2. Detroit suburb rejects mass transit. The city council of one town in southeast Michigan rejected a proposal Monday to build a federally funded transportation center within its borders. The center in Troy, considered a key piece to a mass-transit system in metro Detroit, was voted down, 4-3. Opponents called the $8.5 million center a “waste of tax dollars,” according to the Detroit Free Press, although Troy would not have footed the bill. Earlier, Michigan Gov. Rick Snyder sent a letter urging the council to support the proposal. Monday was the final day for a decision in order to complete the project by the Oct. 1, 2013 deadline set by the U.S. Department of Transportation.
3. Housing shows slight improvement.

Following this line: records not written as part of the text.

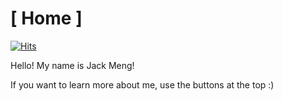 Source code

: # [ Home ]
[![Hits](https://hits.seeyoufarm.com/api/count/incr/badge.svg?url=https%3A%2F%2Fexoad.github.io%2Fexoad%2Fmds%2FMain.html&count_bg=%23000000&title_bg=%23000000&icon=&icon_color=%23FFFFFF&title=Visits%3A&edge_flat=true)](https://hits.seeyoufarm.com)

Hello! My name is Jack Meng!

If you want to learn more about me, use the buttons at the top :)
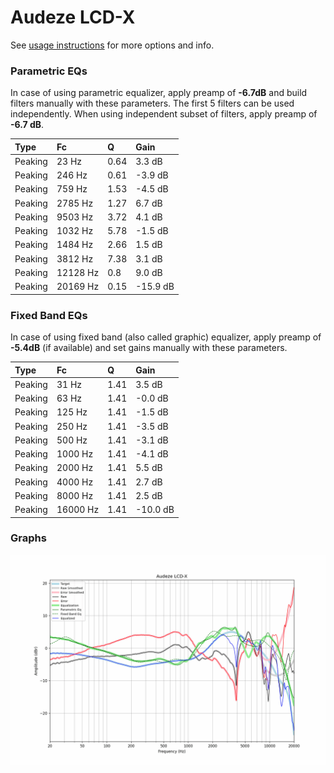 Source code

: # Audeze LCD-X
See [usage instructions](https://github.com/jaakkopasanen/AutoEq#usage) for more options and info.

### Parametric EQs
In case of using parametric equalizer, apply preamp of **-6.7dB** and build filters manually
with these parameters. The first 5 filters can be used independently.
When using independent subset of filters, apply preamp of **-6.7 dB**.

| Type    | Fc       |    Q | Gain     |
|:--------|:---------|:-----|:---------|
| Peaking | 23 Hz    | 0.64 | 3.3 dB   |
| Peaking | 246 Hz   | 0.61 | -3.9 dB  |
| Peaking | 759 Hz   | 1.53 | -4.5 dB  |
| Peaking | 2785 Hz  | 1.27 | 6.7 dB   |
| Peaking | 9503 Hz  | 3.72 | 4.1 dB   |
| Peaking | 1032 Hz  | 5.78 | -1.5 dB  |
| Peaking | 1484 Hz  | 2.66 | 1.5 dB   |
| Peaking | 3812 Hz  | 7.38 | 3.1 dB   |
| Peaking | 12128 Hz | 0.8  | 9.0 dB   |
| Peaking | 20169 Hz | 0.15 | -15.9 dB |

### Fixed Band EQs
In case of using fixed band (also called graphic) equalizer, apply preamp of **-5.4dB**
(if available) and set gains manually with these parameters.

| Type    | Fc       |    Q | Gain     |
|:--------|:---------|:-----|:---------|
| Peaking | 31 Hz    | 1.41 | 3.5 dB   |
| Peaking | 63 Hz    | 1.41 | -0.0 dB  |
| Peaking | 125 Hz   | 1.41 | -1.5 dB  |
| Peaking | 250 Hz   | 1.41 | -3.5 dB  |
| Peaking | 500 Hz   | 1.41 | -3.1 dB  |
| Peaking | 1000 Hz  | 1.41 | -4.1 dB  |
| Peaking | 2000 Hz  | 1.41 | 5.5 dB   |
| Peaking | 4000 Hz  | 1.41 | 2.7 dB   |
| Peaking | 8000 Hz  | 1.41 | 2.5 dB   |
| Peaking | 16000 Hz | 1.41 | -10.0 dB |

### Graphs
![](./Audeze%20LCD-X.png) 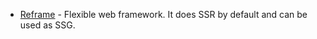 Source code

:  - [Reframe](https://github.com/reframejs/reframe#readme) - Flexible web framework. It does SSR by default and can be used as SSG.
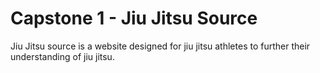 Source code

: # Capstone 1 - Jiu Jitsu Source

Jiu Jitsu source is a website designed for jiu jitsu athletes to further their understanding of jiu jitsu. 
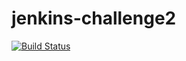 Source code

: # jenkins-challenge2

[![Build Status](http://ec2-18-208-237-113.compute-1.amazonaws.com/buildStatus/icon?job=jenkins-challenge2)](http://ec2-18-208-237-113.compute-1.amazonaws.com/job/jenkins-challenge2/)
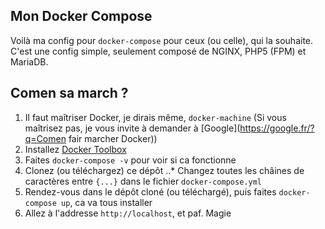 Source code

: ## Mon Docker Compose
Voilà ma config pour `docker-compose` pour ceux (ou celle), qui la souhaite.
C'est une config simple, seulement composé de NGINX, PHP5 (FPM) et MariaDB.

## Comen sa march ?
1. Il faut maîtriser Docker, je dirais même, `docker-machine` (Si vous maîtrisez pas, je vous invite à demander à [Google](https://google.fr/?q=Comen fair marcher Docker))
2. Installez [Docker Toolbox](https://www.docker.com/products/docker-toolbox)
3. Faites `docker-compose -v` pour voir si ca fonctionne
4. Clonez (ou téléchargez) ce dépôt
..* Changez toutes les châines de caractères entre `{...}` dans le fichier `docker-compose.yml`
5. Rendez-vous dans le dépôt cloné (ou téléchargé), puis faites `docker-compose up`, ca va tous installer
6. Allez à l'addresse `http://localhost`, et paf. Magie
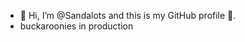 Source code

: - 👋 Hi, I’m @Sandalots and this is my GitHub profile 🥇.
- buckaroonies in production


<!---
Sandalots/Sandalots is a ✨ special ✨ repository because its `README.md` (this file) appears on your GitHub profile.
You can click the Preview link to take a look at your changes.
--->
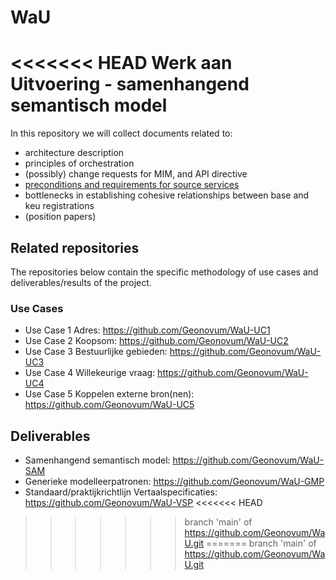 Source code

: # WaU
<<<<<<< HEAD
Werk aan Uitvoering - samenhangend semantisch model
=======
In this repository we will collect documents related to:

- architecture description
- principles of orchestration
- (possibly) change requests for MIM, and API directive
- [preconditions and requirements for source services](preconditions.md)
- bottlenecks in establishing cohesive relationships between base and keu registrations
- (position papers)

## Related repositories

The repositories below contain the specific methodology of use cases and deliverables/results of the project.

### Use Cases
- Use Case 1 Adres: https://github.com/Geonovum/WaU-UC1
- Use Case 2 Koopsom: https://github.com/Geonovum/WaU-UC2
- Use Case 3 Bestuurlijke gebieden: https://github.com/Geonovum/WaU-UC3
- Use Case 4 Willekeurige vraag: https://github.com/Geonovum/WaU-UC4
- Use Case 5 Koppelen externe bron(nen): https://github.com/Geonovum/WaU-UC5

## Deliverables
- Samenhangend semantisch model: https://github.com/Geonovum/WaU-SAM
- Generieke modelleerpatronen: https://github.com/Geonovum/WaU-GMP
- Standaard/praktijkrichtlijn Vertaalspecificaties: https://github.com/Geonovum/WaU-VSP
<<<<<<< HEAD


>>>>>>> branch 'main' of https://github.com/Geonovum/WaU.git
=======
>>>>>>> branch 'main' of https://github.com/Geonovum/WaU.git
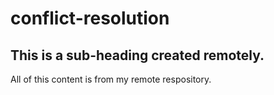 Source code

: # conflict-resolution

## This is a sub-heading created remotely. 

All of this content is from my remote respository.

The homebuilding industry is showing modest improvement headed into 2012, according to analysts. The Associated Press reports that apartment construction and permits “surged” in November, jumping 9.3 percent from the previous month. It’s the highest level since April 2010. Still, the market remains troubled. Builders broke ground on a seasonally adjusted rate of 685,000 homes last month, but economists say a healthy housing market would produce 1.2 million homes each year. “While beginning to improve, a strong, sustained recovery in the housing market, especially the important single-family sector, is still a ways off,” Steven Wood, chief economist at Insight Economics, tells the AP.